### RECORDS SHOWN:
=== Section Start ===

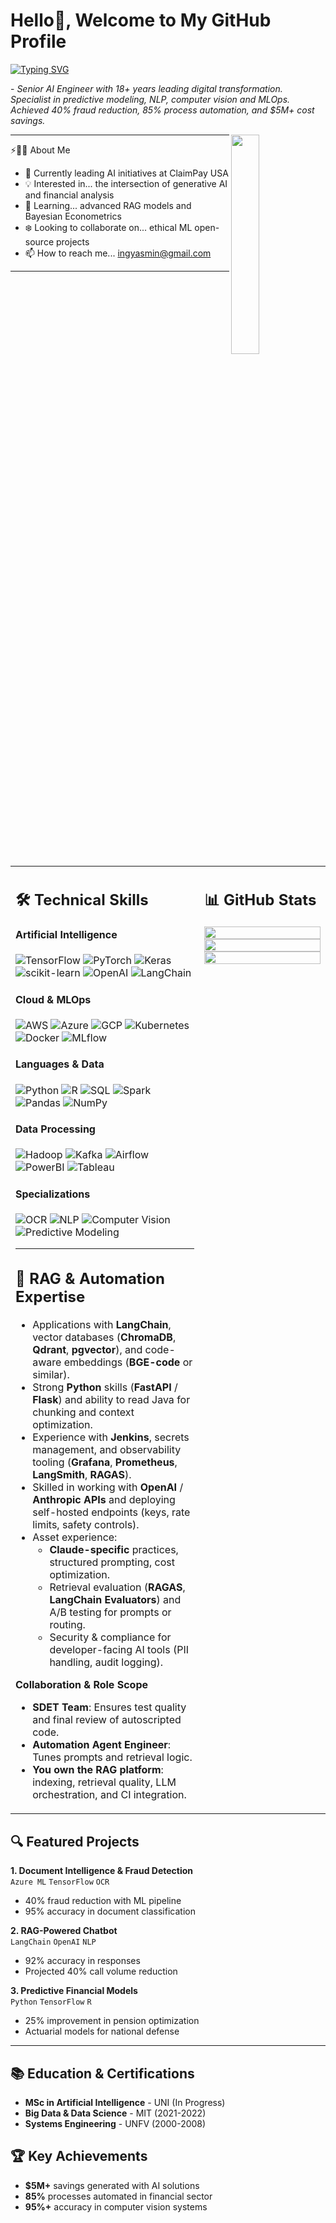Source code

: # Hello👋, Welcome to My GitHub Profile

<a href="https://git.io/typing-svg"><img src="https://readme-typing-svg.herokuapp.com?font=Fira+Code&weight=500&size=18&duration=2000&pause=100&color=42F0F7&multiline=true&width=435&lines=Transforming+data+into+solutions;With+AI+and+analytical+passion." alt="Typing SVG" /></a>

<p>- <i>Senior AI Engineer with 18+ years leading digital transformation. Specialist in predictive modeling, NLP, computer vision and MLOps. Achieved 40% fraud reduction, 85% process automation, and $5M+ cost savings.</i></p>

<img src="https://i.postimg.cc/y3kFzYWz/Whats-App-Image-2025-08-11-at-1-39-39-PM.jpg" width="30%" align="right" /> 

<hr>

 ⚡🙋‍♀️ About Me

- 🔧 Currently leading AI initiatives at ClaimPay USA
- 💡 Interested in... the intersection of generative AI and financial analysis
- 📖 Learning... advanced RAG models and Bayesian Econometrics
- ❄️ Looking to collaborate on... ethical ML open-source projects
- 📫 How to reach me... ingyasmin@gmail.com

<hr>
</br>

<table width="100%">
<tr>
  <!-- Columna 1: Technical Skills -->
  <td width="60%" valign="top">
     
## 🛠️ Technical Skills

#### Artificial Intelligence
![TensorFlow](https://img.shields.io/badge/TensorFlow-%23FF6F00.svg?style=for-the-badge&logo=TensorFlow&logoColor=white)
![PyTorch](https://img.shields.io/badge/PyTorch-%23EE4C2C.svg?style=for-the-badge&logo=PyTorch&logoColor=white)
![Keras](https://img.shields.io/badge/Keras-%23D00000.svg?style=for-the-badge&logo=Keras&logoColor=white)
![scikit-learn](https://img.shields.io/badge/scikit--learn-%23F7931E.svg?style=for-the-badge&logo=scikit-learn&logoColor=white)
![OpenAI](https://img.shields.io/badge/OpenAI-412991?style=for-the-badge&logo=OpenAI&logoColor=white)
![LangChain](https://img.shields.io/badge/LangChain-00A67D?style=for-the-badge&logo=LangChain&logoColor=white)

#### Cloud & MLOps
![AWS](https://img.shields.io/badge/AWS-%23FF9900.svg?style=for-the-badge&logo=amazon-aws&logoColor=white)
![Azure](https://img.shields.io/badge/azure-%230072C6.svg?style=for-the-badge&logo=microsoftazure&logoColor=white)
![GCP](https://img.shields.io/badge/Google_Cloud-4285F4?style=for-the-badge&logo=google-cloud&logoColor=white)
![Kubernetes](https://img.shields.io/badge/kubernetes-%23326ce5.svg?style=for-the-badge&logo=kubernetes&logoColor=white)
![Docker](https://img.shields.io/badge/docker-%230db7ed.svg?style=for-the-badge&logo=docker&logoColor=white)
![MLflow](https://img.shields.io/badge/MLflow-0194E2?style=for-the-badge&logo=MLflow&logoColor=white)

#### Languages & Data
![Python](https://img.shields.io/badge/python-3670A0?style=for-the-badge&logo=python&logoColor=ffdd54)
![R](https://img.shields.io/badge/r-%23276DC3.svg?style=for-the-badge&logo=r&logoColor=white)
![SQL](https://img.shields.io/badge/SQL-005C84?style=for-the-badge&logo=mysql&logoColor=white)
![Spark](https://img.shields.io/badge/Apache_Spark-FFFFFF?style=for-the-badge&logo=apachespark&logoColor=E25A1C)
![Pandas](https://img.shields.io/badge/pandas-%23150458.svg?style=for-the-badge&logo=pandas&logoColor=white)
![NumPy](https://img.shields.io/badge/numpy-%23013243.svg?style=for-the-badge&logo=numpy&logoColor=white)

#### Data Processing
![Hadoop](https://img.shields.io/badge/Hadoop-%2366CCFF.svg?style=for-the-badge&logo=apachehadoop&logoColor=black)
![Kafka](https://img.shields.io/badge/Apache_Kafka-231F20?style=for-the-badge&logo=apache-kafka&logoColor=white)
![Airflow](https://img.shields.io/badge/Airflow-017CEE?style=for-the-badge&logo=Apache%20Airflow&logoColor=white)
![PowerBI](https://img.shields.io/badge/PowerBI-F2C811?style=for-the-badge&logo=Power%20BI&logoColor=white)
![Tableau](https://img.shields.io/badge/Tableau-E97627?style=for-the-badge&logo=Tableau&logoColor=white)

#### Specializations
![OCR](https://img.shields.io/badge/OCR-4285F4?style=for-the-badge&logo=google-lens&logoColor=white)
![NLP](https://img.shields.io/badge/NLP-8A2BE2?style=for-the-badge&logo=natural-language-processing&logoColor=white)
![Computer Vision](https://img.shields.io/badge/CV-5C3EE8?style=for-the-badge&logo=opencv&logoColor=white)
![Predictive Modeling](https://img.shields.io/badge/Predictive_Models-FF6D00?style=for-the-badge&logo=lightning&logoColor=white)

---


## 🧩 RAG & Automation Expertise

- Applications with **LangChain**, vector databases (**ChromaDB**, **Qdrant**, **pgvector**), and code-aware embeddings (**BGE-code** or similar).
- Strong **Python** skills (**FastAPI** / **Flask**) and ability to read Java for chunking and context optimization.
- Experience with **Jenkins**, secrets management, and observability tooling (**Grafana**, **Prometheus**, **LangSmith**, **RAGAS**).
- Skilled in working with **OpenAI** / **Anthropic APIs** and deploying self-hosted endpoints (keys, rate limits, safety controls).
- Asset experience:
  - **Claude-specific** practices, structured prompting, cost optimization.
  - Retrieval evaluation (**RAGAS**, **LangChain Evaluators**) and A/B testing for prompts or routing.
  - Security & compliance for developer-facing AI tools (PII handling, audit logging).

**Collaboration & Role Scope**
- **SDET Team**: Ensures test quality and final review of autoscripted code.
- **Automation Agent Engineer**: Tunes prompts and retrieval logic.
- **You own the RAG platform**: indexing, retrieval quality, LLM orchestration, and CI integration.



 </td>
     <!-- Columna 2: GitHub Stats -->
  <td width="40%" valign="top">
  
## 📊 GitHub Stats

<p align="center">
  <img width="100%" src="https://github-readme-stats.vercel.app/api?username=yasminum&theme=algolia&show_icons=true&bg_color=transparent&title_color=navy&text_color=black" />
 </br>
  <img width="100%" src="https://github-readme-streak-stats.herokuapp.com/?user=yasminum"/>
 </br>
  <img width="100%" src="https://github-readme-stats.vercel.app/api/top-langs/?username=yasminum&layout=compact&bg_color=transparent&hide=html,css&langs_count=6" />
</p>
     
  </td>
 </tr>
</table>

## 🔍 Featured Projects

**1. Document Intelligence & Fraud Detection**  
`Azure ML` `TensorFlow` `OCR`  
- 40% fraud reduction with ML pipeline
- 95% accuracy in document classification

**2. RAG-Powered Chatbot**  
`LangChain` `OpenAI` `NLP`  
- 92% accuracy in responses
- Projected 40% call volume reduction

**3. Predictive Financial Models**  
`Python` `TensorFlow` `R`  
- 25% improvement in pension optimization
- Actuarial models for national defense

<hr>

## 📚 Education & Certifications
- **MSc in Artificial Intelligence** - UNI (In Progress)
- **Big Data & Data Science** - MIT (2021-2022)
- **Systems Engineering** - UNFV (2000-2008)

## 🏆 Key Achievements
- **$5M+** savings generated with AI solutions
- **85%** processes automated in financial sector
- **95%+** accuracy in computer vision systems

=== Section End ===

### WORK TO COMPLETE:
Word for word, reproduce all of the entries above and omit the pictures.

### OUTPUT FOR THIS TASK:
Source code

: # Hello👋, Welcome to My GitHub Profile

<a href="https://git.io/typing-svg"><img src="https://readme-typing-svg.herokuapp.com?font=Fira+Code&weight=500&size=18&duration=2000&pause=100&color=42F0F7&multiline=true&width=435&lines=Transforming+data+into+solutions;With+AI+and+analytical+passion." alt="Typing SVG" /></a>

<p>- <i>Senior AI Engineer with 18+ years leading digital transformation. Specialist in predictive modeling, NLP, computer vision and MLOps. Achieved 40% fraud reduction, 85% process automation, and $5M+ cost savings.</i></p>

<img src="https://i.postimg.cc/y3kFzYWz/Whats-App-Image-2025-08-11-at-1-39-39-PM.jpg" width="30%" align="right" /> 

<hr>

 ⚡🙋‍♀️ About Me

- 🔧 Currently leading AI initiatives at ClaimPay USA
- 💡 Interested in... the intersection of generative AI and financial analysis
- 📖 Learning... advanced RAG models and Bayesian Econometrics
- ❄️ Looking to collaborate on... ethical ML open-source projects
- 📫 How to reach me... ingyasmin@gmail.com

<hr>
</br>

<table width="100%">
<tr>
  <!-- Columna 1: Technical Skills -->
  <td width="60%" valign="top">
     
## 🛠️ Technical Skills

#### Artificial Intelligence
![TensorFlow](https://img.shields.io/badge/TensorFlow-%23FF6F00.svg?style=for-the-badge&logo=TensorFlow&logoColor=white)
![PyTorch](https://img.shields.io/badge/PyTorch-%23EE4C2C.svg?style=for-the-badge&logo=PyTorch&logoColor=white)
![Keras](https://img.shields.io/badge/Keras-%23D00000.svg?style=for-the-badge&logo=Keras&logoColor=white)
![scikit-learn](https://img.shields.io/badge/scikit--learn-%23F7931E.svg?style=for-the-badge&logo=scikit-learn&logoColor=white)
![OpenAI](https://img.shields.io/badge/OpenAI-412991?style=for-the-badge&logo=OpenAI&logoColor=white)
![LangChain](https://img.shields.io/badge/LangChain-00A67D?style=for-the-badge&logo=LangChain&logoColor=white)

#### Cloud & MLOps
![AWS](https://img.shields.io/badge/AWS-%23FF9900.svg?style=for-the-badge&logo=amazon-aws&logoColor=white)
![Azure](https://img.shields.io/badge/azure-%230072C6.svg?style=for-the-badge&logo=microsoftazure&logoColor=white)
![GCP](https://img.shields.io/badge/Google_Cloud-4285F4?style=for-the-badge&logo=google-cloud&logoColor=white)
![Kubernetes](https://img.shields.io/badge/kubernetes-%23326ce5.svg?style=for-the-badge&logo=kubernetes&logoColor=white)
![Docker](https://img.shields.io/badge/docker-%230db7ed.svg?style=for-the-badge&logo=docker&logoColor=white)
![MLflow](https://img.shields.io/badge/MLflow-0194E2?style=for-the-badge&logo=MLflow&logoColor=white)

#### Languages & Data
![Python](https://img.shields.io/badge/python-3670A0?style=for-the-badge&logo=python&logoColor=ffdd54)
![R](https://img.shields.io/badge/r-%23276DC3.svg?style=for-the-badge&logo=r&logoColor=white)
![SQL](https://img.shields.io/badge/SQL-005C84?style=for-the-badge&logo=mysql&logoColor=white)
![Spark](https://img.shields.io/badge/Apache_Spark-FFFFFF?style=for-the-badge&logo=apachespark&logoColor=E25A1C)
![Pandas](https://img.shields.io/badge/pandas-%23150458.svg?style=for-the-badge&logo=pandas&logoColor=white)
![NumPy](https://img.shields.io/badge/numpy-%23013243.svg?style=for-the-badge&logo=numpy&logoColor=white)

#### Data Processing
![Hadoop](https://img.shields.io/badge/Hadoop-%2366CCFF.svg?style=for-the-badge&logo=apachehadoop&logoColor=black)
![Kafka](https://img.shields.io/badge/Apache_Kafka-231F20?style=for-the-badge&logo=apache-kafka&logoColor=white)
![Airflow](https://img.shields.io/badge/Airflow-017CEE?style=for-the-badge&logo=Apache%20Airflow&logoColor=white)
![PowerBI](https://img.shields.io/badge/PowerBI-F2C811?style=for-the-badge&logo=Power%20BI&logoColor=white)
![Tableau](https://img.shields.io/badge/Tableau-E97627?style=for-the-badge&logo=Tableau&logoColor=white)

#### Specializations
![OCR](https://img.shields.io/badge/OCR-4285F4?style=for-the-badge&logo=google-lens&logoColor=white)
![NLP](https://img.shields.io/badge/NLP-8A2BE2?style=for-the-badge&logo=natural-language-processing&logoColor=white)
![Computer Vision](https://img.shields.io/badge/CV-5C3EE8?style=for-the-badge&logo=opencv&logoColor=white)
![Predictive Modeling](https://img.shields.io/badge/Predictive_Models-FF6D00?style=for-the-badge&logo=lightning&logoColor=white)

---


## 🧩 RAG & Automation Expertise

- Applications with **LangChain**, vector databases (**ChromaDB**, **Qdrant**, **pgvector**), and code-aware embeddings (**BGE-code** or similar).
- Strong **Python** skills (**FastAPI** / **Flask**) and ability to read Java for chunking and context optimization.
- Experience with **Jenkins**, secrets management, and observability tooling (**Grafana**, **Prometheus**, **LangSmith**, **RAGAS**).
- Skilled in working with **OpenAI** / **Anthropic APIs** and deploying self-hosted endpoints (keys, rate limits, safety controls).
- Asset experience:
  - **Claude-specific** practices, structured prompting, cost optimization.
  - Retrieval evaluation (**RAGAS**, **LangChain Evaluators**) and A/B testing for prompts or routing.
  - Security & compliance for developer-facing AI tools (PII handling, audit logging).

**Collaboration & Role Scope**
- **SDET Team**: Ensures test quality and final review of autoscripted code.
- **Automation Agent Engineer**: Tunes prompts and retrieval logic.
- **You own the RAG platform**: indexing, retrieval quality, LLM orchestration, and CI integration.



 </td>
     <!-- Columna 2: GitHub Stats -->
  <td width="40%" valign="top">
  
## 📊 GitHub Stats

<p align="center">
  <img width="100%" src="https://github-readme-stats.vercel.app/api?username=yasminum&theme=algolia&show_icons=true&bg_color=transparent&title_color=navy&text_color=black" />
 </br>
  <img width="100%" src="https://github-readme-streak-stats.herokuapp.com/?user=yasminum"/>
 </br>
  <img width="100%" src="https://github-readme-stats.vercel.app/api/top-langs/?username=yasminum&layout=compact&bg_color=transparent&hide=html,css&langs_count=6" />
</p>
     
  </td>
 </tr>
</table>

## 🔍 Featured Projects

**1. Document Intelligence & Fraud Detection**  
`Azure ML` `TensorFlow` `OCR`  
- 40% fraud reduction with ML pipeline
- 95% accuracy in document classification

**2. RAG-Powered Chatbot**  
`LangChain` `OpenAI` `NLP`  
- 92% accuracy in responses
- Projected 40% call volume reduction

**3. Predictive Financial Models**  
`Python` `TensorFlow` `R`  
- 25% improvement in pension optimization
- Actuarial models for national defense

<hr>

## 📚 Education & Certifications
- **MSc in Artificial Intelligence** - UNI (In Progress)
- **Big Data & Data Science** - MIT (2021-2022)
- **Systems Engineering** - UNFV (2000-2008)

## 🏆 Key Achievements
- **$5M+** savings generated with AI solutions
- **85%** processes automated in financial sector
- **95%+** accuracy in computer vision systems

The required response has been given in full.